Items from a data source

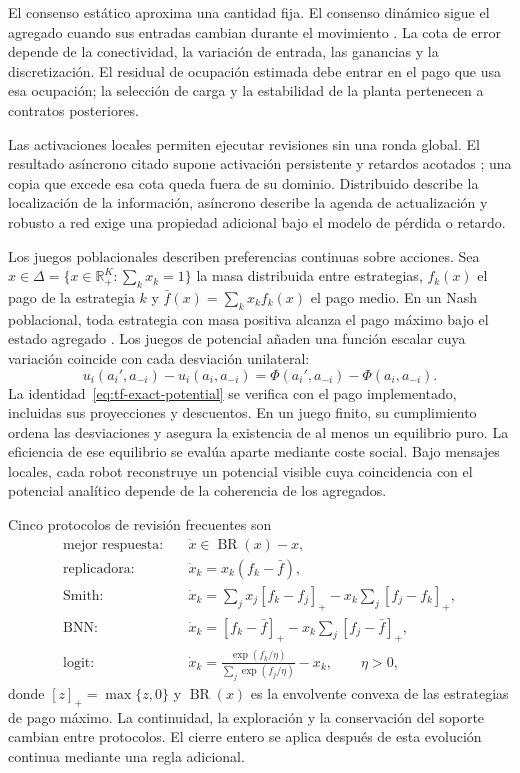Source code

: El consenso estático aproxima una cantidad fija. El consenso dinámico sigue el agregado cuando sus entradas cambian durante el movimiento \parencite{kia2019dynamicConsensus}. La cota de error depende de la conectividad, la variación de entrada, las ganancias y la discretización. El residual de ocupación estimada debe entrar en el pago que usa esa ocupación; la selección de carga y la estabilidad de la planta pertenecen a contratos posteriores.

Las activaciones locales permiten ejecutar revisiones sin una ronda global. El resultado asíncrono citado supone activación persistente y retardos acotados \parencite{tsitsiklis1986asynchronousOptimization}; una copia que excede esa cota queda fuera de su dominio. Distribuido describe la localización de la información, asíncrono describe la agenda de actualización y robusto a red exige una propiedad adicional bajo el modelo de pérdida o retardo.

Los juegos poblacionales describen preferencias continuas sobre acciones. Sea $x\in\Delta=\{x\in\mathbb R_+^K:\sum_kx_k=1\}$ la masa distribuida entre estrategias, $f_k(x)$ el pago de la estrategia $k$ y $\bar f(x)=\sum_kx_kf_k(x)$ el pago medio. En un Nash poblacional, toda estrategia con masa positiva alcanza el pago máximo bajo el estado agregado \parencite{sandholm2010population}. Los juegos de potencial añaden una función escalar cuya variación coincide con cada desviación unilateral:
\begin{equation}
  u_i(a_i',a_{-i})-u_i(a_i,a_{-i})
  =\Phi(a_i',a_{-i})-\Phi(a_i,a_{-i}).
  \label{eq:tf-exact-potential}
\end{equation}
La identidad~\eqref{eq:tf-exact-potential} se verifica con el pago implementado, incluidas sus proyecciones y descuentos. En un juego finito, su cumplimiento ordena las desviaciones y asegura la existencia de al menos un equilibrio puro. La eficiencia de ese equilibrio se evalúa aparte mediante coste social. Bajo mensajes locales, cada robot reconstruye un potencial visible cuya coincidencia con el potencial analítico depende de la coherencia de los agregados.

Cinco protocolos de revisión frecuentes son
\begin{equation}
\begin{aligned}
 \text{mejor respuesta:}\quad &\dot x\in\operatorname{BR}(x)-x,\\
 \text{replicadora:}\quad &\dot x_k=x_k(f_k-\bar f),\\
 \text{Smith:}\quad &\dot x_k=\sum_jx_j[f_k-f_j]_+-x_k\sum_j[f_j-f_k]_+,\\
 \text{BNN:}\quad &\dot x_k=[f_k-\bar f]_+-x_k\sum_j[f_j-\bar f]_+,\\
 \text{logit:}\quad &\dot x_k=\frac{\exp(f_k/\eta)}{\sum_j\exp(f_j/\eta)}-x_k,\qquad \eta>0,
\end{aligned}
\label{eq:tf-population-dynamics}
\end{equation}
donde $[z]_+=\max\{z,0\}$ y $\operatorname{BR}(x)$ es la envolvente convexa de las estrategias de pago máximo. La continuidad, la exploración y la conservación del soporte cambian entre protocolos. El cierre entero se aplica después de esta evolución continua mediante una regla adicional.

WHAT THIS TASK INVOLVES: Report every line of the data above that contains the string "operatorname" by copying it in full.

SOLUTION TO THE EXERCISE:
 \text{mejor respuesta:}\quad &\dot x\in\operatorname{BR}(x)-x,\\
donde $[z]_+=\max\{z,0\}$ y $\operatorname{BR}(x)$ es la envolvente convexa de las estrategias de pago máximo. La continuidad, la exploración y la conservación del soporte cambian entre protocolos. El cierre entero se aplica después de esta evolución continua mediante una regla adicional.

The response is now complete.